Exercise objective
Only the lines from the first line of the data through the line containing "半连接状态为：服务器处于Li" belong in the answer, transcribed exactly; pictures do not.

Input records Start Marker

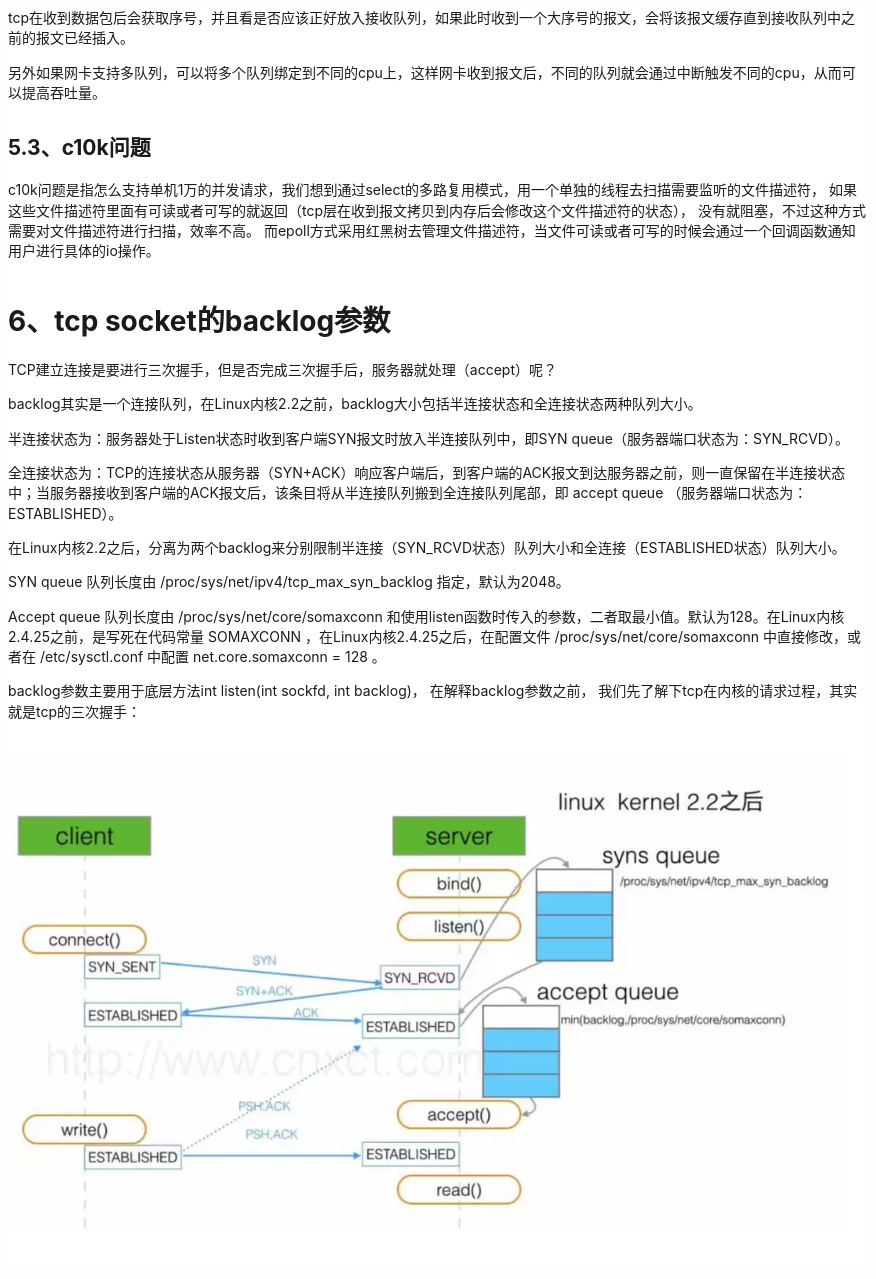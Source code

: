 
tcp在收到数据包后会获取序号，并且看是否应该正好放入接收队列，如果此时收到一个大序号的报文，会将该报文缓存直到接收队列中之前的报文已经插入。

另外如果网卡支持多队列，可以将多个队列绑定到不同的cpu上，这样网卡收到报文后，不同的队列就会通过中断触发不同的cpu，从而可以提高吞吐量。

## 5.3、c10k问题

c10k问题是指怎么支持单机1万的并发请求，我们想到通过select的多路复用模式，用一个单独的线程去扫描需要监听的文件描述符，
如果这些文件描述符里面有可读或者可写的就返回（tcp层在收到报文拷贝到内存后会修改这个文件描述符的状态），
没有就阻塞，不过这种方式需要对文件描述符进行扫描，效率不高。
而epoll方式采用红黑树去管理文件描述符，当文件可读或者可写的时候会通过一个回调函数通知用户进行具体的io操作。



# 6、tcp socket的backlog参数

TCP建立连接是要进行三次握手，但是否完成三次握手后，服务器就处理（accept）呢？

backlog其实是一个连接队列，在Linux内核2.2之前，backlog大小包括半连接状态和全连接状态两种队列大小。

半连接状态为：服务器处于Listen状态时收到客户端SYN报文时放入半连接队列中，即SYN queue（服务器端口状态为：SYN_RCVD）。

全连接状态为：TCP的连接状态从服务器（SYN+ACK）响应客户端后，到客户端的ACK报文到达服务器之前，则一直保留在半连接状态中；当服务器接收到客户端的ACK报文后，该条目将从半连接队列搬到全连接队列尾部，即 accept queue （服务器端口状态为：ESTABLISHED）。

在Linux内核2.2之后，分离为两个backlog来分别限制半连接（SYN_RCVD状态）队列大小和全连接（ESTABLISHED状态）队列大小。

SYN queue 队列长度由 /proc/sys/net/ipv4/tcp_max_syn_backlog 指定，默认为2048。

Accept queue 队列长度由 /proc/sys/net/core/somaxconn 和使用listen函数时传入的参数，二者取最小值。默认为128。在Linux内核2.4.25之前，是写死在代码常量 SOMAXCONN ，在Linux内核2.4.25之后，在配置文件 /proc/sys/net/core/somaxconn 中直接修改，或者在 /etc/sysctl.conf 中配置 net.core.somaxconn = 128 。


backlog参数主要用于底层方法int listen(int sockfd, int backlog)， 在解释backlog参数之前，
我们先了解下tcp在内核的请求过程，其实就是tcp的三次握手：

![](../../pic/tcp-连接队列.png)
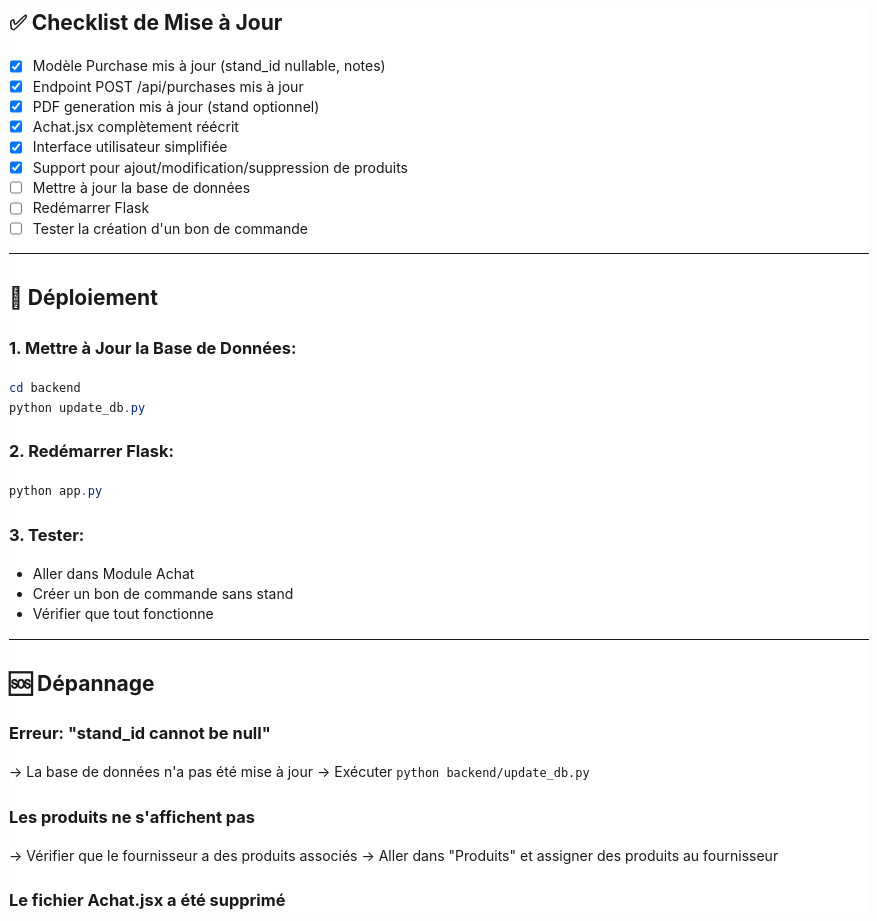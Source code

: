 
## ✅ Checklist de Mise à Jour

- [x] Modèle Purchase mis à jour (stand_id nullable, notes)
- [x] Endpoint POST /api/purchases mis à jour
- [x] PDF generation mis à jour (stand optionnel)
- [x] Achat.jsx complètement réécrit
- [x] Interface utilisateur simplifiée
- [x] Support pour ajout/modification/suppression de produits
- [ ] Mettre à jour la base de données
- [ ] Redémarrer Flask
- [ ] Tester la création d'un bon de commande

---

## 🚀 Déploiement

### 1. Mettre à Jour la Base de Données:

```powershell
cd backend
python update_db.py
```

### 2. Redémarrer Flask:

```powershell
python app.py
```

### 3. Tester:

- Aller dans Module Achat
- Créer un bon de commande sans stand
- Vérifier que tout fonctionne

---

## 🆘 Dépannage

### Erreur: "stand_id cannot be null"

→ La base de données n'a pas été mise à jour
→ Exécuter `python backend/update_db.py`

### Les produits ne s'affichent pas

→ Vérifier que le fournisseur a des produits associés
→ Aller dans "Produits" et assigner des produits au fournisseur

### Le fichier Achat.jsx a été supprimé
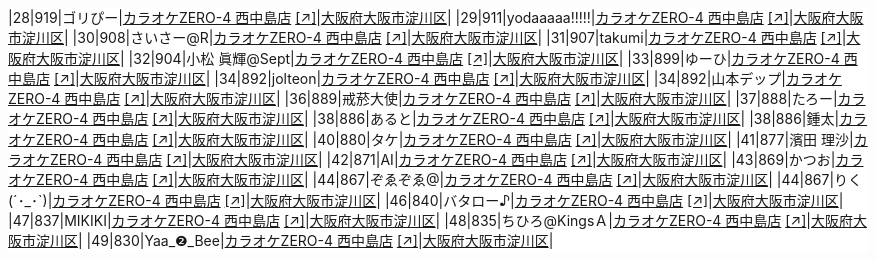 |28|919|<span class="rank-name-dl">ゴリぴー</span>|<a href="/darts/rank/shops/5837511292add4b90d9b047a20a7ba1e.html">カラオケZERO-4 西中島店</a> <a href="https://search.dartslive.com/jp/shop/5837511292add4b90d9b047a20a7ba1e">[↗]</a>|<a href="/darts/rank/大阪府/大阪市淀川区">大阪府大阪市淀川区</a>|
|29|911|<span class="rank-name-dl">yodaaaaa!!!!!</span>|<a href="/darts/rank/shops/5837511292add4b90d9b047a20a7ba1e.html">カラオケZERO-4 西中島店</a> <a href="https://search.dartslive.com/jp/shop/5837511292add4b90d9b047a20a7ba1e">[↗]</a>|<a href="/darts/rank/大阪府/大阪市淀川区">大阪府大阪市淀川区</a>|
|30|908|<span class="rank-name-dl">さいさー@R</span>|<a href="/darts/rank/shops/5837511292add4b90d9b047a20a7ba1e.html">カラオケZERO-4 西中島店</a> <a href="https://search.dartslive.com/jp/shop/5837511292add4b90d9b047a20a7ba1e">[↗]</a>|<a href="/darts/rank/大阪府/大阪市淀川区">大阪府大阪市淀川区</a>|
|31|907|<span class="rank-name-dl">takumi</span>|<a href="/darts/rank/shops/5837511292add4b90d9b047a20a7ba1e.html">カラオケZERO-4 西中島店</a> <a href="https://search.dartslive.com/jp/shop/5837511292add4b90d9b047a20a7ba1e">[↗]</a>|<a href="/darts/rank/大阪府/大阪市淀川区">大阪府大阪市淀川区</a>|
|32|904|<span class="rank-name-dl">小松 眞輝@Sept</span>|<a href="/darts/rank/shops/5837511292add4b90d9b047a20a7ba1e.html">カラオケZERO-4 西中島店</a> <a href="https://search.dartslive.com/jp/shop/5837511292add4b90d9b047a20a7ba1e">[↗]</a>|<a href="/darts/rank/大阪府/大阪市淀川区">大阪府大阪市淀川区</a>|
|33|899|<span class="rank-name-dl">ゆーひ</span>|<a href="/darts/rank/shops/5837511292add4b90d9b047a20a7ba1e.html">カラオケZERO-4 西中島店</a> <a href="https://search.dartslive.com/jp/shop/5837511292add4b90d9b047a20a7ba1e">[↗]</a>|<a href="/darts/rank/大阪府/大阪市淀川区">大阪府大阪市淀川区</a>|
|34|892|<span class="rank-name-dl">jolteon</span>|<a href="/darts/rank/shops/5837511292add4b90d9b047a20a7ba1e.html">カラオケZERO-4 西中島店</a> <a href="https://search.dartslive.com/jp/shop/5837511292add4b90d9b047a20a7ba1e">[↗]</a>|<a href="/darts/rank/大阪府/大阪市淀川区">大阪府大阪市淀川区</a>|
|34|892|<span class="rank-name-dl">山本デップ</span>|<a href="/darts/rank/shops/5837511292add4b90d9b047a20a7ba1e.html">カラオケZERO-4 西中島店</a> <a href="https://search.dartslive.com/jp/shop/5837511292add4b90d9b047a20a7ba1e">[↗]</a>|<a href="/darts/rank/大阪府/大阪市淀川区">大阪府大阪市淀川区</a>|
|36|889|<span class="rank-name-dl">戒菸大使</span>|<a href="/darts/rank/shops/5837511292add4b90d9b047a20a7ba1e.html">カラオケZERO-4 西中島店</a> <a href="https://search.dartslive.com/jp/shop/5837511292add4b90d9b047a20a7ba1e">[↗]</a>|<a href="/darts/rank/大阪府/大阪市淀川区">大阪府大阪市淀川区</a>|
|37|888|<span class="rank-name-dl">たろー</span>|<a href="/darts/rank/shops/5837511292add4b90d9b047a20a7ba1e.html">カラオケZERO-4 西中島店</a> <a href="https://search.dartslive.com/jp/shop/5837511292add4b90d9b047a20a7ba1e">[↗]</a>|<a href="/darts/rank/大阪府/大阪市淀川区">大阪府大阪市淀川区</a>|
|38|886|<span class="rank-name-dl">あると</span>|<a href="/darts/rank/shops/5837511292add4b90d9b047a20a7ba1e.html">カラオケZERO-4 西中島店</a> <a href="https://search.dartslive.com/jp/shop/5837511292add4b90d9b047a20a7ba1e">[↗]</a>|<a href="/darts/rank/大阪府/大阪市淀川区">大阪府大阪市淀川区</a>|
|38|886|<span class="rank-name-dl">鍾太</span>|<a href="/darts/rank/shops/5837511292add4b90d9b047a20a7ba1e.html">カラオケZERO-4 西中島店</a> <a href="https://search.dartslive.com/jp/shop/5837511292add4b90d9b047a20a7ba1e">[↗]</a>|<a href="/darts/rank/大阪府/大阪市淀川区">大阪府大阪市淀川区</a>|
|40|880|<span class="rank-name-dl">タケ</span>|<a href="/darts/rank/shops/5837511292add4b90d9b047a20a7ba1e.html">カラオケZERO-4 西中島店</a> <a href="https://search.dartslive.com/jp/shop/5837511292add4b90d9b047a20a7ba1e">[↗]</a>|<a href="/darts/rank/大阪府/大阪市淀川区">大阪府大阪市淀川区</a>|
|41|877|<span class="rank-name-dl">濱田 理沙</span>|<a href="/darts/rank/shops/5837511292add4b90d9b047a20a7ba1e.html">カラオケZERO-4 西中島店</a> <a href="https://search.dartslive.com/jp/shop/5837511292add4b90d9b047a20a7ba1e">[↗]</a>|<a href="/darts/rank/大阪府/大阪市淀川区">大阪府大阪市淀川区</a>|
|42|871|<span class="rank-name-dl">AI</span>|<a href="/darts/rank/shops/5837511292add4b90d9b047a20a7ba1e.html">カラオケZERO-4 西中島店</a> <a href="https://search.dartslive.com/jp/shop/5837511292add4b90d9b047a20a7ba1e">[↗]</a>|<a href="/darts/rank/大阪府/大阪市淀川区">大阪府大阪市淀川区</a>|
|43|869|<span class="rank-name-dl">かつお</span>|<a href="/darts/rank/shops/5837511292add4b90d9b047a20a7ba1e.html">カラオケZERO-4 西中島店</a> <a href="https://search.dartslive.com/jp/shop/5837511292add4b90d9b047a20a7ba1e">[↗]</a>|<a href="/darts/rank/大阪府/大阪市淀川区">大阪府大阪市淀川区</a>|
|44|867|<span class="rank-name-dl">ぞゑぞゑ@</span>|<a href="/darts/rank/shops/5837511292add4b90d9b047a20a7ba1e.html">カラオケZERO-4 西中島店</a> <a href="https://search.dartslive.com/jp/shop/5837511292add4b90d9b047a20a7ba1e">[↗]</a>|<a href="/darts/rank/大阪府/大阪市淀川区">大阪府大阪市淀川区</a>|
|44|867|<span class="rank-name-dl">りく(´･_･`)</span>|<a href="/darts/rank/shops/5837511292add4b90d9b047a20a7ba1e.html">カラオケZERO-4 西中島店</a> <a href="https://search.dartslive.com/jp/shop/5837511292add4b90d9b047a20a7ba1e">[↗]</a>|<a href="/darts/rank/大阪府/大阪市淀川区">大阪府大阪市淀川区</a>|
|46|840|<span class="rank-name-dl">バタロー♪</span>|<a href="/darts/rank/shops/5837511292add4b90d9b047a20a7ba1e.html">カラオケZERO-4 西中島店</a> <a href="https://search.dartslive.com/jp/shop/5837511292add4b90d9b047a20a7ba1e">[↗]</a>|<a href="/darts/rank/大阪府/大阪市淀川区">大阪府大阪市淀川区</a>|
|47|837|<span class="rank-name-dl">MIKIKI</span>|<a href="/darts/rank/shops/5837511292add4b90d9b047a20a7ba1e.html">カラオケZERO-4 西中島店</a> <a href="https://search.dartslive.com/jp/shop/5837511292add4b90d9b047a20a7ba1e">[↗]</a>|<a href="/darts/rank/大阪府/大阪市淀川区">大阪府大阪市淀川区</a>|
|48|835|<span class="rank-name-dl">ちひろ@KingsＡ</span>|<a href="/darts/rank/shops/5837511292add4b90d9b047a20a7ba1e.html">カラオケZERO-4 西中島店</a> <a href="https://search.dartslive.com/jp/shop/5837511292add4b90d9b047a20a7ba1e">[↗]</a>|<a href="/darts/rank/大阪府/大阪市淀川区">大阪府大阪市淀川区</a>|
|49|830|<span class="rank-name-dl">Yaa_❷_Bee</span>|<a href="/darts/rank/shops/5837511292add4b90d9b047a20a7ba1e.html">カラオケZERO-4 西中島店</a> <a href="https://search.dartslive.com/jp/shop/5837511292add4b90d9b047a20a7ba1e">[↗]</a>|<a href="/darts/rank/大阪府/大阪市淀川区">大阪府大阪市淀川区</a>|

Input records End Marker

Problem solution
Source code

: 
tcp在收到数据包后会获取序号，并且看是否应该正好放入接收队列，如果此时收到一个大序号的报文，会将该报文缓存直到接收队列中之前的报文已经插入。

另外如果网卡支持多队列，可以将多个队列绑定到不同的cpu上，这样网卡收到报文后，不同的队列就会通过中断触发不同的cpu，从而可以提高吞吐量。

## 5.3、c10k问题

c10k问题是指怎么支持单机1万的并发请求，我们想到通过select的多路复用模式，用一个单独的线程去扫描需要监听的文件描述符，
如果这些文件描述符里面有可读或者可写的就返回（tcp层在收到报文拷贝到内存后会修改这个文件描述符的状态），
没有就阻塞，不过这种方式需要对文件描述符进行扫描，效率不高。
而epoll方式采用红黑树去管理文件描述符，当文件可读或者可写的时候会通过一个回调函数通知用户进行具体的io操作。



# 6、tcp socket的backlog参数

TCP建立连接是要进行三次握手，但是否完成三次握手后，服务器就处理（accept）呢？

backlog其实是一个连接队列，在Linux内核2.2之前，backlog大小包括半连接状态和全连接状态两种队列大小。

半连接状态为：服务器处于Listen状态时收到客户端SYN报文时放入半连接队列中，即SYN queue（服务器端口状态为：SYN_RCVD）。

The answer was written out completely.